Stored data entries
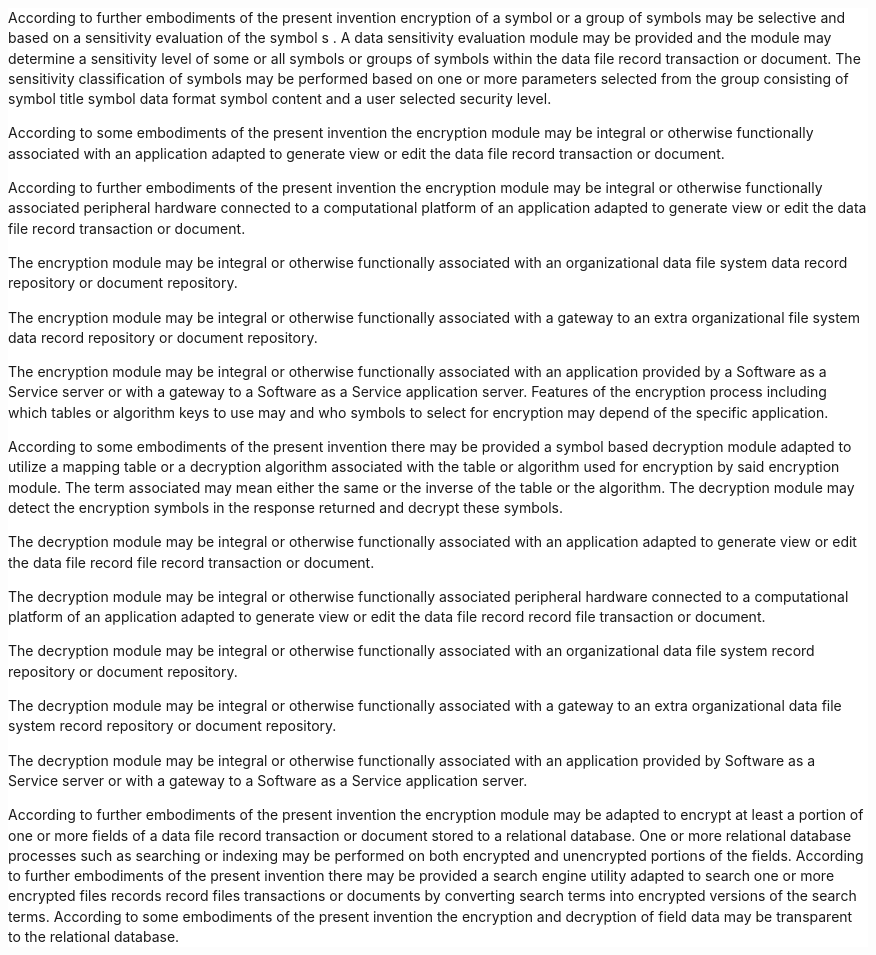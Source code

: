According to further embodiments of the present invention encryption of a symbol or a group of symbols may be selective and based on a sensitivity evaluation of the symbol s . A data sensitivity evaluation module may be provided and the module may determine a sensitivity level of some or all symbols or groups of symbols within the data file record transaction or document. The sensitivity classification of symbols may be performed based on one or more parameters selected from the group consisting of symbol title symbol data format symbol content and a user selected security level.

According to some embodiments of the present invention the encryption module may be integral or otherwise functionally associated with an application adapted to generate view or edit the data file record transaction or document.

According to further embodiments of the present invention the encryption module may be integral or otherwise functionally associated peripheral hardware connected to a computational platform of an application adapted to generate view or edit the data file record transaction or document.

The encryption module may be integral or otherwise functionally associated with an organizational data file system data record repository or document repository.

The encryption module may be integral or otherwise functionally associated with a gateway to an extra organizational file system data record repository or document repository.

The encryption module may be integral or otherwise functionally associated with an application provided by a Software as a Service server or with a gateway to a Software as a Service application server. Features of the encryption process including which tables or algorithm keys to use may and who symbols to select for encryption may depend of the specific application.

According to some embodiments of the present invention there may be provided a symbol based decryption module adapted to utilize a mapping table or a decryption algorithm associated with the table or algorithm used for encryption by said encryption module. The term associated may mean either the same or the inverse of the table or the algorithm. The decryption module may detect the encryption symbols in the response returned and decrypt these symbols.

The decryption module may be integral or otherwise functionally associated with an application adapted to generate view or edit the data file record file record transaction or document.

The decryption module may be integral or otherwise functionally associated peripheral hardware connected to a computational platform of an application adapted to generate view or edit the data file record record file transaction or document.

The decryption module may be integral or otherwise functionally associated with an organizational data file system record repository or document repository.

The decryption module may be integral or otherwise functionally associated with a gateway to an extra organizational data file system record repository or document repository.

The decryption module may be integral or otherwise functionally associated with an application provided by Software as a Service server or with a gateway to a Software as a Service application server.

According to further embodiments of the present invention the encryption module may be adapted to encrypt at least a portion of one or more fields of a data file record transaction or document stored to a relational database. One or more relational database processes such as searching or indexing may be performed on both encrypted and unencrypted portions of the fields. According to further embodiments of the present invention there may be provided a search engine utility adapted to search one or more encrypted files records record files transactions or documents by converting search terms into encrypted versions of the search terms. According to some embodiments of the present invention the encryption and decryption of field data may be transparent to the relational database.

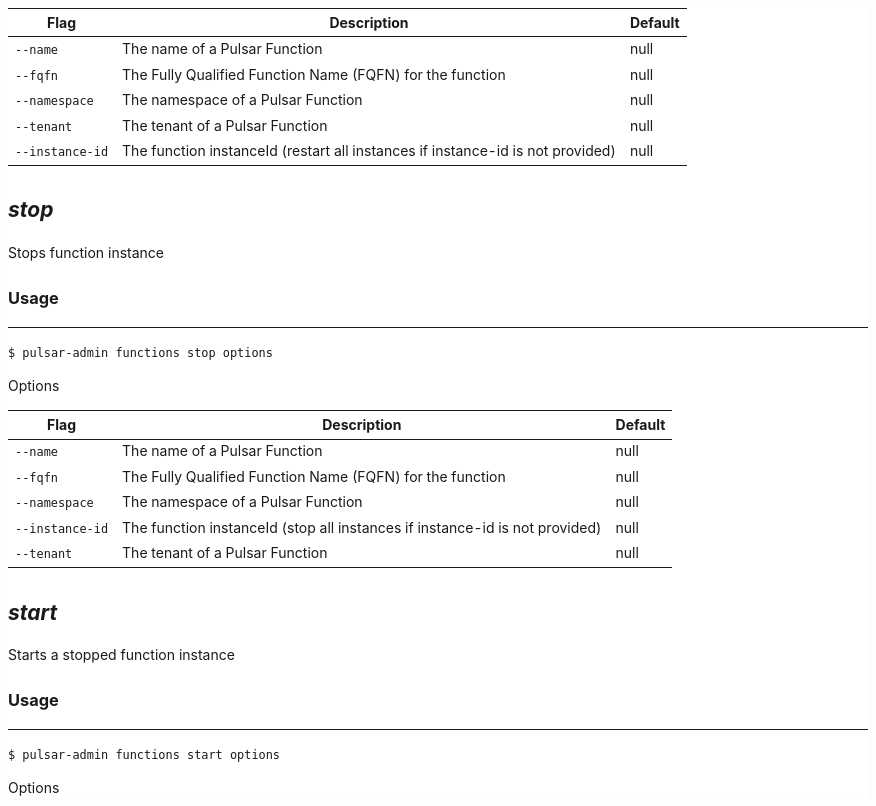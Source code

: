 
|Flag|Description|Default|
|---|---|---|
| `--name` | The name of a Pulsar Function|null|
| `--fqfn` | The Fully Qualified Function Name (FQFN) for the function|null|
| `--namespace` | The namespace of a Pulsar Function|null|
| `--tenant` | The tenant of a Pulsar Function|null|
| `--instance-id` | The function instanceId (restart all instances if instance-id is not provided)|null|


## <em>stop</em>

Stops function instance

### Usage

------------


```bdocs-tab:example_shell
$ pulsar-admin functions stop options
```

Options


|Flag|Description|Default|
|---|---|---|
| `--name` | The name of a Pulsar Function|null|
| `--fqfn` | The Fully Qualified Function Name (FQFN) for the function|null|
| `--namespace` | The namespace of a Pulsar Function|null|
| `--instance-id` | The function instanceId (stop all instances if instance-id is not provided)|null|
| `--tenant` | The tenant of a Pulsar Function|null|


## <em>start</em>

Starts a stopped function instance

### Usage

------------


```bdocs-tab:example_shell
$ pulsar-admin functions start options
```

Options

**What needs to be done:** Give the number of lines in the data that include the string "instanceId", please, and nothing else.

**Exercise response:** 2